Аватары морального страдания





 

В качестве примера устойчивого поведения часто вспоминают Примо Леви, но этот пример не кажется убедительным. Робкий от природы, привязанный к своему родительскому дому в Турине, как моллюск к раковине, сохраняя в памяти ужас случившегося, дабы убедительнее свидетельствовать, он впал в реваншизм: «Уничтожить человека сложно… но вам, немцам, это удалось»[161]. Однако Леви смог обрести в Аушвице классический опыт психологической защиты – уход в фантазии. «Когда я вернусь, меня встретит семья, приготовит горячий праздничный обед, и тогда я стану рассказывать». Этот сон наяву, в который он время от времени сбегал от действительности, чтобы защитить себя от страданий, которыми была пропитана реальность, приносил ему мгновения воображаемого счастья. А потом этот день наступил. После освобождения из лагеря он вернулся к семье и во время обеда, состоявшегося в честь воссоединения, начал свидетельствовать. Как и в своих фантазиях, он рассказал все. И тогда, вспоминает он, «между миром и мной опустился ледяной занавес»[162]. Любимые люди замолчали, опустили глаза и стали избегать взглядов Примо, настолько их смутил ужас услышанного – вот так, среди бела дня. «Сестра смотрит на меня, поднимается и молча уходит»[163]. Выживший, свидетельствующий о том, что с ним произошло, мгновенно заморозил все свои связи с близкими. Члены семьи, замолкали, выходили из‑за стола, и он остался один, с памятью, исполненной неразделимого ужаса. В Италии и Франции его книга не продавалась. Никто не желал знать, сколь тяжким оказалось бремя, которое ему довелось тащить. Эйфория от Освобождения и наступившего мира заставили замолчать тех, кто вернулся. Несколько десятилетий спустя книгу Леви, наконец, перевели на немецкий.

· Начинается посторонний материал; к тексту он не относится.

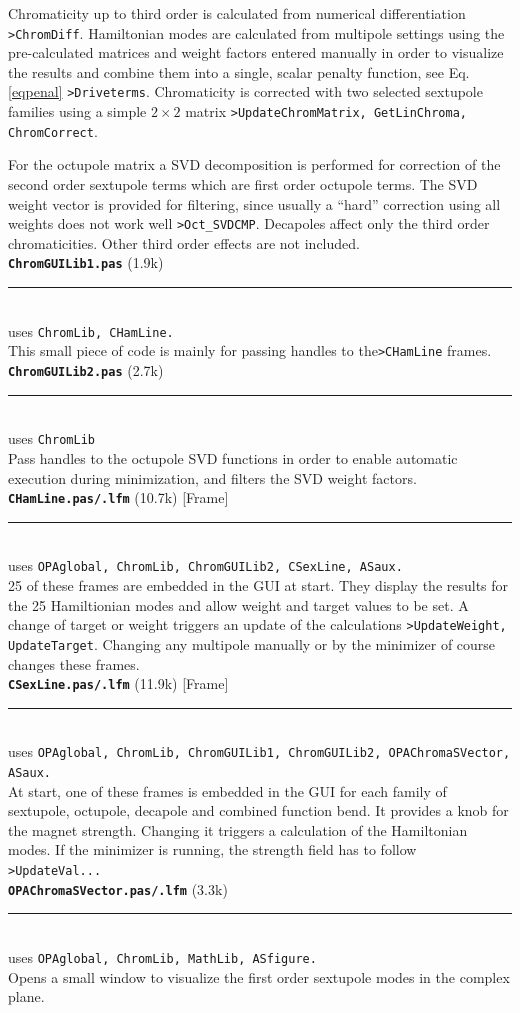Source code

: \documentclass[12pt]{article}
\newcommand\code[1]{{\tt #1}}
\newcommand\opamodule[3]{{\bf \tt #1} #2\\  \rule[3pt]{\textwidth}{0.2pt} \\ {\scriptsize uses \tt  #3}\\[1ex]}
\begin{document}
Chromaticity up to third order is calculated from numerical differentiation \code{>ChromDiff}. Hamiltonian modes are calculated from multipole settings using the pre-calculated matrices and weight factors entered manually in order to visualize the results and combine them into a single, scalar penalty function, see Eq.\ref{eqpenal} \code{>Driveterms}. Chromaticity is corrected with two selected sextupole families using a simple $2\times 2$ matrix \code{>UpdateChromMatrix, GetLinChroma, ChromCorrect}.

For the octupole matrix a SVD decomposition is performed for correction of the second order sextupole terms which are first order octupole terms. The SVD weight vector is provided for filtering, since usually a ``hard'' correction using all weights does not work well \code{>Oct\_SVDCMP}.
Decapoles affect only the third order chromaticities. Other third order effects are not included.\\

\opamodule{ChromGUILib1.pas}{(1.9k)}{ChromLib, CHamLine.}
This small piece of code is mainly for passing handles to the\code{>CHamLine} frames.\\

\opamodule{ChromGUILib2.pas}{(2.7k)}{ChromLib}
Pass handles to the octupole SVD functions in order to enable automatic execution during minimization, and filters the SVD weight factors.\\

\opamodule{CHamLine.pas/.lfm}{(10.7k) [Frame]}{OPAglobal, ChromLib, ChromGUILib2, CSexLine, ASaux.}
25 of these frames are embedded in the GUI at start. They display the results for the 25 Hamiltionian modes and allow weight and target values to be set. A change of target or weight triggers an update of the calculations \code{>UpdateWeight, UpdateTarget}. Changing any multipole manually or by the minimizer of course changes these frames.\\

\opamodule{CSexLine.pas/.lfm}{(11.9k) [Frame]}{OPAglobal, ChromLib, ChromGUILib1, ChromGUILib2, OPAChromaSVector, ASaux.}
At start, one of these frames is embedded in the GUI for each family of sextupole, octupole, decapole and combined function bend. It provides a knob for the magnet strength. Changing it triggers a calculation of the Hamiltonian modes. If the minimizer is running, the strength field has to follow \code{>UpdateVal...}\\

\opamodule{OPAChromaSVector.pas/.lfm}{(3.3k)}{OPAglobal, ChromLib, MathLib, ASfigure.}
Opens a small window to visualize the first order sextupole modes in the complex plane.
\end{document}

Он испытал чувство реванша, «как будто направил в головы немцам револьвер». Эта фраза свидетельствует, что он прожил послевоенные годы, испытывая горечь утраты семейных связей. Домашние отказались слушать его, потому что подобное свидетельство уничтожало эйфорию, вызванную наступлением мира. Бывший узник, несмотря на свое желание двигаться вперед, беспрестанно возвращался к пережитому кошмару. И даже обретенная в лагере устойчивость не смогла ему пригодиться.

Время все расставляет по местам. Если, как гласит стереотип, «со временем все проходит», это происходит оттого, что время дает близким возможность поддержать пережившего травму. Опытное изучение сложившейся ситуации позволяет выработать конкретную стратегию по ее преодолению.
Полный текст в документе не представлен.